His real name is Mandel Bruce Painintheass.
by Anonymous | reply 66 | June 25, 2024 1:38 AM |
[R65] I suspect Mandy has tiny meat which is why he is always so angry
by Anonymous | reply 67 | July 11, 2024 6:38 AM |
Those FB clips are merciless.
by Anonymous | reply 68 | July 13, 2024 6:42 PM |
Tovah Feldlush was supposedly brilliant in the play.
Barbra had made shitty remarks about Evita to the press when it opened on Broadway. I'm surprised Patinkin even agreed to do the movie. Patti has never been impressed with her, and went off on a reporter that tried to compare her to Streisand years back.
by Anonymous | reply 69 | July 13, 2024 6:57 PM |
R53, I.B. Singer was a worse megalomaniac than Streisand.
by Anonymous | reply 70 | July 13, 2024 7:20 PM |
[quote]Barbra had made shitty remarks about Evita to the press when it opened on Broadway
Link, r69?
by Anonymous | reply 71 | July 13, 2024 7:23 PM |
Stop we have enough babs and yentl related threads
by Anonymous | reply 72 | July 13, 2024 7:31 PM |
I hated every Streisand film I've ever seen including, "What's Up Doc", "The Owl and The Pussycat", "The Mirror Has Two Faces", "Nuts" and "Yentl".
Shrill. Is the word I can use to describe her filmography.
by Anonymous | reply 73 | July 13, 2024 7:33 PM |
And yet you manage to see them all. Says more about you.
by Anonymous | reply 74 | July 13, 2024 7:41 PM |
r73 =
That restaurant is horrible. Every mouthful is poison...and they give you such small portions!
by Anonymous | reply 75 | July 13, 2024 7:47 PM |
[quote] I'm surprised Patinkin even agreed to do the movie.
Are you kidding? This was a huge break for him. A large release movie, working with Streisand, the male lead.
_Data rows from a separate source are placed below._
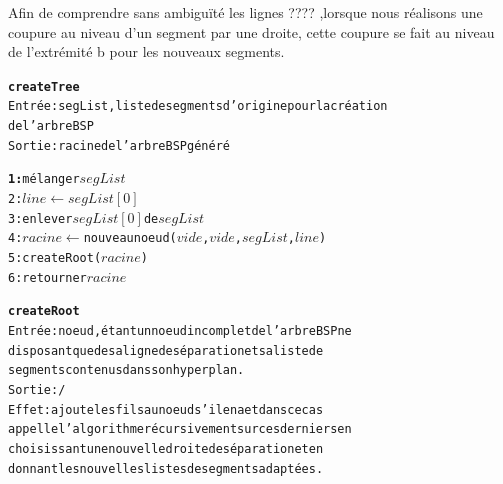 \documentclass[11pt,a4paper]{article}
\begin{document}
Afin de comprendre sans ambiguïté les lignes ???? ,lorsque nous réalisons une coupure au niveau d'un segment par une droite, cette coupure se fait au niveau de l'extrémité b pour les nouveaux segments. 

\begin{alltt}
\textbf{createTree}
Entrée : segList, liste de segments d'origine pour la création 
de l'arbre BSP
Sortie : racine de l'arbre BSP généré

\textbf{1:} mélanger \(segList\)
2: \(line \leftarrow segList[0]\)
3: enlever \(segList[0]\) de \(segList\)
4: \(racine\) \(\leftarrow\) nouveau noeud (\(vide\), \(vide\), \(segList\), \(line\))
5: createRoot(\(racine\))
6: retourner \(racine\)
\end{alltt} 

\begin{alltt}
\textbf{createRoot}
Entrée : noeud, étant un noeud incomplet de l'arbre BSP ne
disposant que de sa ligne de séparation et sa liste de
segments contenus dans son hyperplan.
Sortie : /
Effet : ajoute les fils au noeud s'il en a et dans ce cas 
appelle l'algorithme récursivement sur ces derniers en 
choisissant une nouvelle droite de séparation et en 
donnant les nouvelles listes de segments adaptées.


\end{alltt}
\end{document}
He probably would have done it for free.
If he had any brains, to this day, he should be saying, "It was one of the greatest experiences in my life."
by Anonymous | reply 76 | July 13, 2024 8:01 PM |
I’m sure he’s grateful for doing The Princess Bride, not this largely forgotten ego-trip,
by Anonymous | reply 77 | July 13, 2024 8:05 PM |
[quote]I’m sure he’s grateful for doing The Princess Bride, not this largely forgotten ego-trip,
Without Yentl, he may not have done The Princess Bride.
by Anonymous | reply 78 | July 13, 2024 8:13 PM |
Sure Babs
by Anonymous | reply 79 | July 13, 2024 8:14 PM |
I saw it when it came out. My dad had died the year before, so I found the first half of the movie touching. I never thought Streisand was passable even playing a youngish man. (I felt that way about Julie Andrews in Victor/Victoria). Watching it again on TCM, I was struck by how slow the whole thing felt and the design sort of Laura Ashley gives Ellenville a make-over. But there’s still a sweetness to it and I’m a sucker for Barbra doing a big number on a boat.
by Anonymous | reply 80 | July 13, 2024 9:24 PM |
I saw Yentl at the now defunct Ziegfeld movie theater on West 54th shortly after it opened. The audience was ecstatic, and I thought, good for you Babs. I liked it a lot in 1983. Today I like parts of it…can’t sit through the entire movie. As for the Mandy mishegoss, he may have been an asshole, but he was perfect in his role. Non-Jewish limited talent Richard Gere would have been a disaster.
by Anonymous | reply 81 | July 13, 2024 9:33 PM |
[quote].I'm surprised Patinkin even agreed to do the movie. . [quote].I’m sure he’s grateful for doing The Princess Bride, not this largely forgotten ego-trip, . YENTL was a box.-office smash, grossing $68 million on a $12 million budget.
Respectively, that's $211 million and $37 million, adjusted for inflation.
by Anonymous | reply 82 | July 14, 2024 12:33 AM |
[quote]I'm surprised Patinkin even agreed to do the movie. .
[quote]I’m sure he’s grateful for doing The Princess Bride, not this largely forgotten ego-trip, .
YENTL was a box.-office smash, grossing $68 million on a $12 million budget.
Respectively, that's $211 million and $37 million, adjusted for inflation.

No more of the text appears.